◆ EXERCISE DIRECTIONS:
Find every line of the records that has "server" and return it.

◆ INPUT RECORDS:
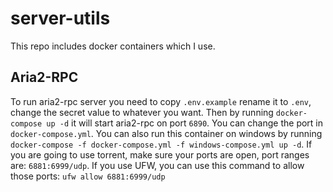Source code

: # server-utils

This repo includes docker containers which I use.

## Aria2-RPC
To run aria2-rpc server you need to copy `.env.example` rename it to `.env`, change the secret value to whatever you want. Then by running `docker-compose up -d` it will start aria2-rpc on port `6890`. You can change the port in `docker-compose.yml`. You can also run this container on windows by running `docker-compose -f docker-compose.yml -f windows-compose.yml up -d`.
If you are going to use torrent, make sure your ports are open, port ranges are: `6881:6999/udp`. If you use UFW, you can use this command to allow those ports: `ufw allow 6881:6999/udp`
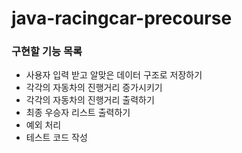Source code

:# java-racingcar-precourse
### 구현할 기능 목록
* 사용자 입력 받고 알맞은 데이터 구조로 저장하기
* 각각의 자동차의 진행거리 증가시키기
* 각각의 자동차의 진행거리 출력하기
* 최종 우승자 리스트 출력하기
* 예외 처리
* 테스트 코드 작성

◆ WORKED SOLUTION:
: # server-utils
To run aria2-rpc server you need to copy `.env.example` rename it to `.env`, change the secret value to whatever you want. Then by running `docker-compose up -d` it will start aria2-rpc on port `6890`. You can change the port in `docker-compose.yml`. You can also run this container on windows by running `docker-compose -f docker-compose.yml -f windows-compose.yml up -d`.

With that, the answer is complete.